Le Glasgow et l’Otranto s’échappent et rapportent la nouvelle du désastre. La bataille de Coronel est la première défaite que subit la Royal Navy depuis plus d’un siècle. En plus de secouer l’amirauté et l’opinion publique britannique, elle accroît la crainte d’une attaque navale allemande en Colombie-Britannique.
Bataille des Falklands
Sans perdre de temps, les Britanniques assemblent une nouvelle escadre puissante comprenant deux croiseurs de bataille, quatre croiseurs ainsi que le Glasgow afin de neutraliser l’escadre de l’amiral von Spee, qui se dirige vers le sud de l’océan Atlantique. Le 7 décembre, la force britannique se rassemble à Port Stanley, dans les îles Falkland, pour se préparer avant de prendre la direction du Pacifique à la recherche de l’escadre allemande.

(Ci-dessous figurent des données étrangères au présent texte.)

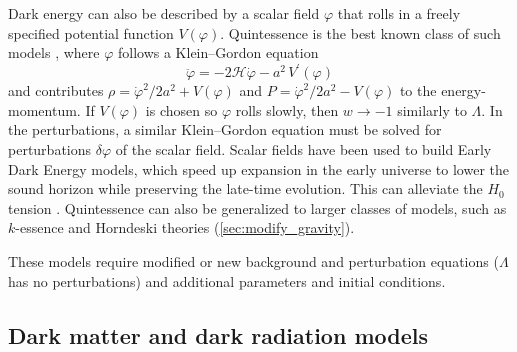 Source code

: \documentclass[USenglish, thumbmarks]{uiophdthesis} %
\newcommand\calH{\mathcal{H}}
\newcommand\KG{Klein--Gordon}
\begin{document}
Dark energy can also be described by a scalar field $\varphi$ that rolls in a freely specified potential function $V(\varphi)$.
Quintessence is the best known class of such models
\cite{ratraCosmologicalConsequencesRolling1988,caldwellCosmologicalImprintEnergy1998,tsujikawaQuintessenceReview2013},
where $\varphi$ follows a \KG{} equation
\begin{equation}
\ddot{\varphi} = -2\calH\dot{\varphi} - a^2 \, V^\prime(\varphi)
\label{eq:kg}
\end{equation}
and contributes $\rho = \dot{\varphi}^2 / 2 a^2 + V(\varphi)$ and $P = \dot{\varphi}^2 / 2 a^2 - V(\varphi)$
to the energy-momentum.
If $V(\varphi)$ is chosen so $\varphi$ rolls slowly, then $w \rightarrow -1$ similarly to $\Lambda$.
In the perturbations, a similar \KG{} equation must be solved for perturbations $\delta\varphi$ of the scalar field.
Scalar fields have been used to build Early Dark Energy models,
which speed up expansion in the early universe to lower the sound horizon
while preserving the late-time evolution.
This can alleviate the $H_0$ tension
\cite[e.g.][]{doranEarlyDarkEnergy2006,kamionkowskiDarkEnergyString2014,poulinCosmologicalImplicationsUltralight2018,poulinEarlyDarkEnergy2019,kamionkowskiHubbleTensionEarly2023,poulinUpsDownsEarly2023}.
Quintessence can also be generalized to larger classes of models,
such as $k$-essence and Horndeski theories (\cref{sec:modify_gravity}).

These models require modified or new background and perturbation equations
($\Lambda$ has no perturbations)
and additional parameters and initial conditions.

\subsection{Dark matter and dark radiation models}
\label{sec:modify_dm}
\end{document}
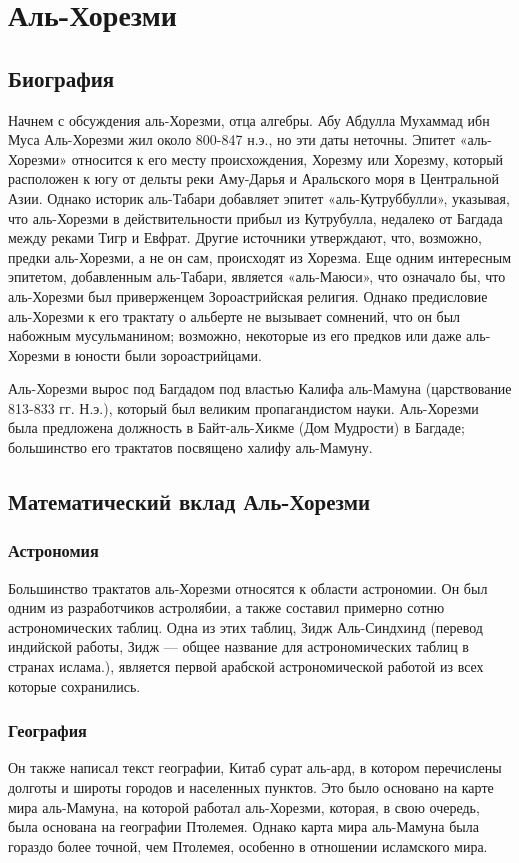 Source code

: \section{Аль-Хорезми}
\subsection{Биография}
Начнем с обсуждения аль-Хорезми, отца алгебры. Абу Абдулла Мухаммад ибн Муса Аль-Хорезми жил около 800-847 н.э., но эти даты неточны. Эпитет «аль-Хорезми» относится к его месту происхождения, Хорезму или Хорезму, который расположен к югу от дельты реки Аму-Дарья и Аральского моря в Центральной Азии. Однако историк аль-Табари добавляет эпитет «аль-Кутруббулли», указывая, что аль-Хорезми в действительности прибыл из Кутрубулла, недалеко от Багдада между реками Тигр и Евфрат. Другие источники утверждают, что, возможно, предки аль-Хорезми, а не он сам, происходят из Хорезма. Еще одним интересным эпитетом, добавленным аль-Табари, является «аль-Маюси», что означало бы, что аль-Хорезми был приверженцем Зороастрийская религия. Однако предисловие аль-Хорезми к его трактату о альберте не вызывает сомнений, что он был набожным мусульманином; возможно, некоторые из его предков или даже аль-Хорезми в юности были зороастрийцами.

Аль-Хорезми вырос под Багдадом под властью Калифа аль-Мамуна (царствование 813-833 гг. Н.э.), который был великим пропагандистом науки. Аль-Хорезми была предложена должность в Байт-аль-Хикме (Дом Мудрости) в Багдаде; большинство его трактатов посвящено халифу аль-Мамуну.

\subsection{Математический вклад Аль-Хорезми}
\subsubsection{Астрономия}
Большинство трактатов аль-Хорезми относятся к области астрономии. Он был одним из разработчиков астролябии, а также составил примерно сотню астрономических таблиц. Одна из этих таблиц, Зидж Аль-Синдхинд (перевод индийской работы, Зидж — общее название для астрономических таблиц в странах ислама.), является первой арабской астрономической работой из всех которые сохранились. 

\subsubsection{География}
Он также написал текст географии, Китаб сурат аль-ард, в котором перечислены долготы и широты городов и населенных пунктов. Это было основано на карте мира аль-Мамуна, на которой работал аль-Хорезми, которая, в свою очередь, была основана на географии Птолемея. Однако карта мира аль-Мамуна была гораздо более точной, чем Птолемея, особенно в отношении исламского мира.

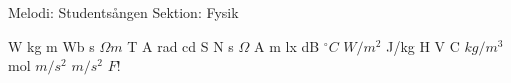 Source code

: \begin{song}


\begin{songmeta}
Melodi: Studentsången
Sektion: Fysik
\end{songmeta}

\begin{songtext}
W kg m Wb s
$\Omega{}m$ T A rad
cd S N s
$\Omega{}$ A m lx dB
$^{\circ}C$ $W/m^2$
J/kg
H V C
$kg/m^3$ mol
$m/s^2$
$m/s^2$
$F!$
\end{songtext}

\end{song}
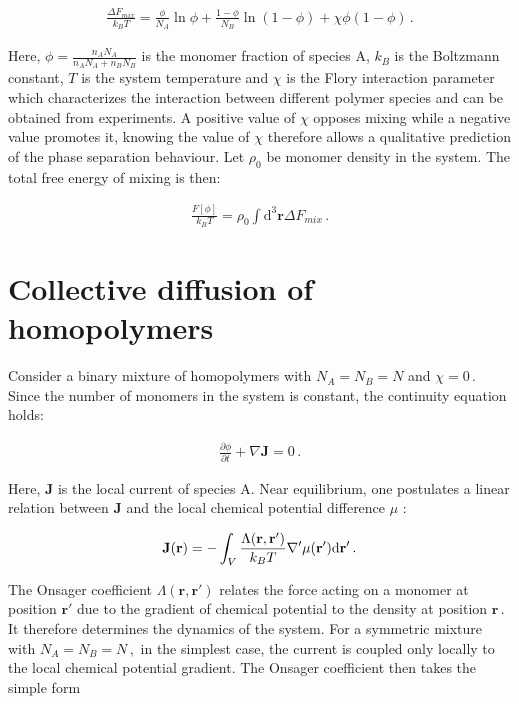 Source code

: \documentclass[bachelor,       %
               twoside,        %
               BCOR10mm,       %
                ngerman,english  %
               ]{GAUBM}
\begin{document}
\begin{align}
  \frac{\Delta F_{mix}}{k_BT}=\frac{\phi}{N_A}\ln\phi+\frac{1-\phi}{N_B}\ln(1-\phi)+\chi\phi(1-\phi)\,.
\end{align}

Here, $\phi=\frac{n_AN_A}{n_AN_A+n_BN_B}$ is the monomer fraction of species A, $k_B$ is the Boltzmann constant, $T$ is the system temperature and $\chi$ is the Flory interaction parameter which characterizes the interaction between different polymer species and can be obtained from experiments. A positive value of $\chi$ opposes mixing while a negative value promotes it, knowing the value of $\chi$ therefore allows a qualitative prediction of the phase separation behaviour. Let $\rho_0$ be monomer density in the system. The total free energy of mixing is then:

\begin{align}
  \frac{F[\phi]}{k_BT}=\rho_0\int \mathrm{d}^3\mathbf{r}\Delta F_{mix}\,.
\end{align}

\section{Collective diffusion of homopolymers}

Consider a binary mixture of homopolymers with $N_A=N_B=N$ and $\chi=0\,.$ Since the number of monomers in the system is constant, the continuity equation holds:

\begin{align}
  \frac{\partial\phi}{\partial t}+\nabla\mathbf{J}=0\,.
\end{align}

Here, $\mathbf{J}$ is the local current of species A. Near equilibrium, one postulates a linear relation between $\mathbf J$ and the local chemical potential difference $\mu$ \cite{deGennes80}:


\begin{align}
    \mathbf J(\mathbf{r})=-\int_V\frac{\Lambda(\mathbf{r}, \mathbf{r'})}{k_BT}\nabla '\mu(\mathbf{r'})\text d \mathbf{r'}\,.
\end{align}

The Onsager coefficient $\Lambda(\mathbf{r}, \mathbf{r'})$ relates the force acting on a monomer at position $\mathbf{r'}$ due to the gradient of chemical potential to the density at position $\mathbf{r}\,$. It therefore determines the dynamics of the system. For a symmetric mixture with $N_A=N_B=N\,,$ in the simplest case, the current is coupled only locally to the local chemical potential gradient. The Onsager coefficient then takes the simple form \cite{deGennes80, Binder83}
\end{document}
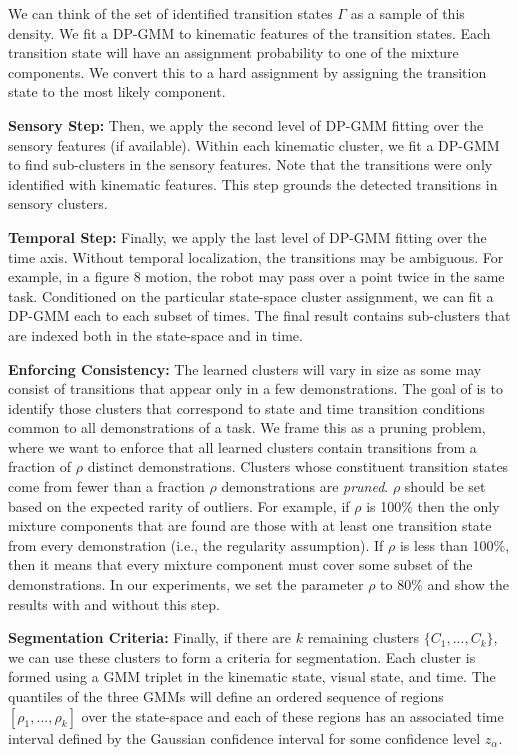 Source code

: We can think of the set of identified transition states $\Gamma$ as a sample of this density.
We fit a DP-GMM to kinematic features of the transition states.
Each transition state will have an assignment probability to one of the mixture components.
We convert this to a hard assignment by assigning the transition state to the most likely component.

\vspace{0.5em}\noindent\textbf{Sensory Step: }
Then, we apply the second level of DP-GMM fitting over the sensory features (if available).
Within each kinematic cluster, we fit a DP-GMM to find sub-clusters in the sensory features.
Note that the transitions were only identified with kinematic features.
This step grounds the detected transitions in sensory clusters.

\vspace{0.5em}\noindent\textbf{Temporal Step: }Finally, we apply the last level of DP-GMM fitting over the time axis.
Without temporal localization, the transitions may be ambiguous.
For example, in a figure 8 motion, the robot may pass over a point twice in the same task.
Conditioned on the particular state-space cluster assignment, we can fit a DP-GMM each to each subset of times.
The final result contains sub-clusters that are indexed both in the state-space and in time.

\vspace{0.5em}\noindent\textbf{Enforcing Consistency: }
The learned clusters will vary in size as some may consist of transitions that appear only in a few demonstrations. The goal of \tsc is to identify those clusters that correspond to state and time transition conditions common to all demonstrations of a task.
We frame this as a pruning problem, where we want to enforce that all learned clusters contain transitions from a fraction of $\rho$ distinct demonstrations.
Clusters whose constituent transition states come from fewer than a fraction $\rho$ demonstrations are \emph{pruned}.
$\rho$ should be set based on the expected rarity of outliers.
For example, if $\rho$ is 100\% then the only mixture components that are found are those with at least one transition state from every demonstration (i.e., the regularity assumption).
If $\rho$ is less than 100\%, then it means that every mixture component must cover some subset of the demonstrations.
In our experiments, we set the parameter $\rho$ to 80\% and show the results with and without this step.

\vspace{0.5em}\noindent\textbf{Segmentation Criteria: }
Finally, if there are $k$ remaining clusters $\{C_1,...,C_k\}$, we can use these clusters to form a criteria for segmentation. 
Each cluster is formed using a GMM triplet in the kinematic state, visual state, and time.
The quantiles of the three GMMs will define an ordered sequence of regions $[\rho_1,...,\rho_k]$ over the state-space and each of these regions has an associated time interval defined by the Gaussian confidence interval for some confidence level $z_{\alpha}$.


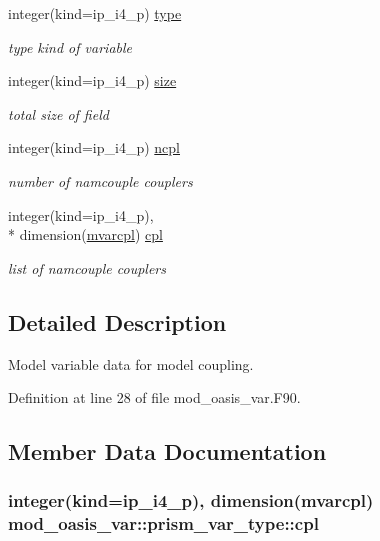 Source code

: \begin{DoxyCompactItemize}
integer(kind=ip\+\_\+i4\+\_\+p) \hyperlink{structmod__oasis__var_1_1prism__var__type_a944549d5fb1aebecc59ca5dbff9b3222}{type}
\begin{DoxyCompactList}\small\item\em type kind of variable \end{DoxyCompactList}\item 
integer(kind=ip\+\_\+i4\+\_\+p) \hyperlink{structmod__oasis__var_1_1prism__var__type_a13dac48e592591a9e06999aadaf1e6b7}{size}
\begin{DoxyCompactList}\small\item\em total size of field \end{DoxyCompactList}\item 
integer(kind=ip\+\_\+i4\+\_\+p) \hyperlink{structmod__oasis__var_1_1prism__var__type_a5e74e0f54df6c10c13569250bd616c94}{ncpl}
\begin{DoxyCompactList}\small\item\em number of namcouple couplers \end{DoxyCompactList}\item 
integer(kind=ip\+\_\+i4\+\_\+p), \\*
dimension(\hyperlink{classmod__oasis__var_a687d6dce16699f36ae3a67accfdba3a9}{mvarcpl}) \hyperlink{structmod__oasis__var_1_1prism__var__type_aca0fbd288bee74de5e08e77ad869039b}{cpl}
\begin{DoxyCompactList}\small\item\em list of namcouple couplers \end{DoxyCompactList}\end{DoxyCompactItemize}


\subsection{Detailed Description}
Model variable data for model coupling. 

Definition at line 28 of file mod\+\_\+oasis\+\_\+var.\+F90.



\subsection{Member Data Documentation}
\hypertarget{structmod__oasis__var_1_1prism__var__type_aca0fbd288bee74de5e08e77ad869039b}{
\subsubsection[{cpl}]{\setlength{\rightskip}{0pt plus 5cm}integer(kind=ip\+\_\+i4\+\_\+p), dimension({\bf mvarcpl}) mod\+\_\+oasis\+\_\+var\+::prism\+\_\+var\+\_\+type\+::cpl\hspace{0.3cm}{\ttfamily [private]}}}\label{structmod__oasis__var_1_1prism__var__type_aca0fbd288bee74de5e08e77ad869039b}



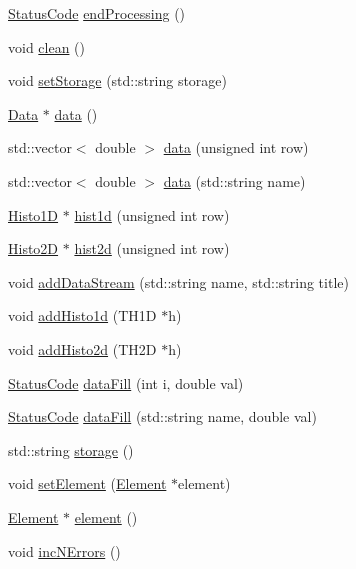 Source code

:\begin{DoxyCompactItemize}
\item 
\hyperlink{classStatusCode}{StatusCode} \hyperlink{classProcessus_a5e4da662989d356b89d490b89c7afbfd}{endProcessing} ()
\item 
void \hyperlink{classProcessus_aaeb17673b98d2b39f3aa780e335e0968}{clean} ()
\item 
void \hyperlink{classProcessus_ad57a29b33f9021eda9f6929136f1784f}{setStorage} (std::string storage)
\item 
\hyperlink{classData}{Data} $\ast$ \hyperlink{classProcessus_a16e45f329fbce935aeef0ff3cb508228}{data} ()
\item 
std::vector$<$ double $>$ \hyperlink{classProcessus_aa7c57483cf4b9ab0b2d0ae2de8316402}{data} (unsigned int row)
\item 
std::vector$<$ double $>$ \hyperlink{classProcessus_abf4d91fb36707e1d50178bab12d21ae9}{data} (std::string name)
\item 
\hyperlink{classHisto1D}{Histo1D} $\ast$ \hyperlink{classProcessus_a409227db936baff03c0462c1bcfe8069}{hist1d} (unsigned int row)
\item 
\hyperlink{classHisto2D}{Histo2D} $\ast$ \hyperlink{classProcessus_a73b5118cb5f2b5eaad33286183b86cfc}{hist2d} (unsigned int row)
\item 
void \hyperlink{classProcessus_a308c8f193802f1d1ab49d4447d0cb281}{addDataStream} (std::string name, std::string title)
\item 
void \hyperlink{classProcessus_ad46e0d4dfdfdcbce001ee6be1746dfa4}{addHisto1d} (TH1D $\ast$h)
\item 
void \hyperlink{classProcessus_ac1ed1aed5edaeabdf18aa56775440471}{addHisto2d} (TH2D $\ast$h)
\item 
\hyperlink{classStatusCode}{StatusCode} \hyperlink{classProcessus_a0d093b48f3218a088ba030e24372f18c}{dataFill} (int i, double val)
\item 
\hyperlink{classStatusCode}{StatusCode} \hyperlink{classProcessus_aa31ab71711f7af6a729441ff573f69c9}{dataFill} (std::string name, double val)
\item 
std::string \hyperlink{classProcessus_a33fa1a0b54a636e5cdd680669fd9ea51}{storage} ()
\item 
void \hyperlink{classProcessus_a8ddef94227d83d9dae2cd49aebc33353}{setElement} (\hyperlink{classElement}{Element} $\ast$element)
\item 
\hyperlink{classElement}{Element} $\ast$ \hyperlink{classProcessus_a6fe155527431a7190b7d44d600b9608d}{element} ()
\item 
void \hyperlink{classProcessus_abe603d0636f76db6aa6c5c60cf34c591}{incNErrors} ()

\end{DoxyCompactItemize}
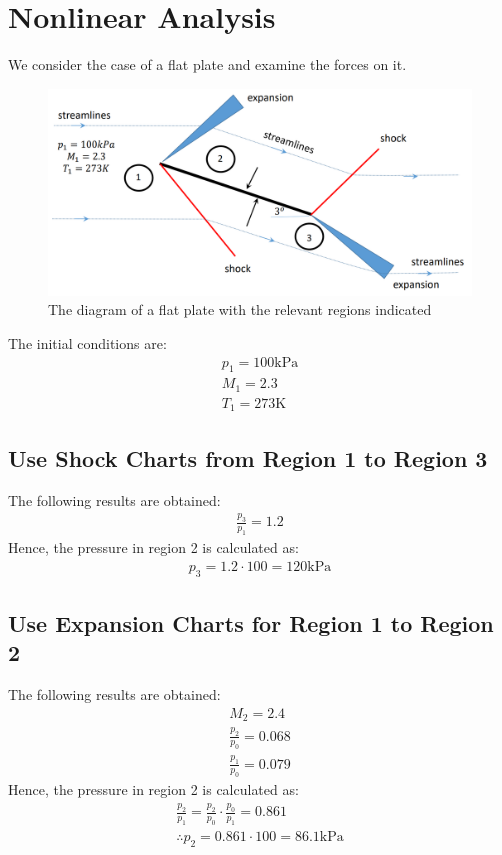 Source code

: \documentclass[class=report, crop=false, 12pt,a4paper]{standalone}
\begin{document}
\section{Nonlinear Analysis}
We consider the case of a flat plate and examine the forces on it. 
\begin{figure}[H]
    \centering
    \includegraphics[width = 0.9 \textwidth]{../img/diagram32.png}
    \caption{The diagram of a flat plate with the relevant regions indicated}
\end{figure}
The initial conditions are: 
\begin{gather}
    p_1 = 100\si{\kilo\pascal} \\[5pt]
    M_1 = 2.3 \\[5pt]
    T_1 = 273\si{\kelvin}
\end{gather}
\subsection{Use Shock Charts from Region 1 to Region 3}
The following results are obtained: 
\begin{gather}
    \frac{p_3}{p_1} = 1.2 
\end{gather}
Hence, the pressure in region 2 is calculated as: 
\begin{gather}
    p_3 = 1.2\cdot 100 = 120\si{\kilo\pascal}
\end{gather}
\subsection{Use Expansion Charts for Region 1 to Region 2}
The following results are obtained: 
\begin{gather}
    M_2 = 2.4 \\[5pt]
    \frac{p_2}{p_0} = 0.068 \\[5pt]
    \frac{p_1}{p_0} = 0.079
\end{gather}
Hence, the pressure in region 2 is calculated as: 
\begin{gather}
    \frac{p_2}{p_1} = \frac{p_2}{p_0}\cdot \frac{p_0}{p_1} = 0.861 \\[5pt]
    \therefore p_2 = 0.861\cdot 100 = 86.1\si{\kilo\pascal}
\end{gather}
\end{document}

Le lendemain, l’escadre allemande est en vue. La plupart des navires britanniques se ravitaillent en charbon et ne peuvent partir immédiatement à la poursuite de von Spee, qui vogue vers le sud-est. Deux heures plus tard, les deux croiseurs de bataille, l’Invincible et l’Inflexible, quittent le port. Plus rapides que les vaisseaux allemands, ils rattrapent rapidement von Spee. À l’aide de leurs canons de 12 pouces, ils coulent le Scharnhorst et endommagent sérieusement le Gneisenau, que son capitaine décide de saborder. À peu près simultanément, les autres croiseurs britanniques coulent le Leipzig et le Nürnberg, qui se dirigeaient vers le sud.
Le Dresden parvient à s’échapper dans l’océan Pacifique. Plutôt que d’engager le combat, l’équipage décide de saborder le bateau après avoir aperçu les deux croiseurs britanniques, le 14 mars 1915. Sur les quelque 2 200 marins allemands qui se trouvaient à bord des quatre vaisseaux de guerre coulés, seulement 215 sont rescapés. La menace des navires de surface allemands contre le transport marchand allié est éliminée.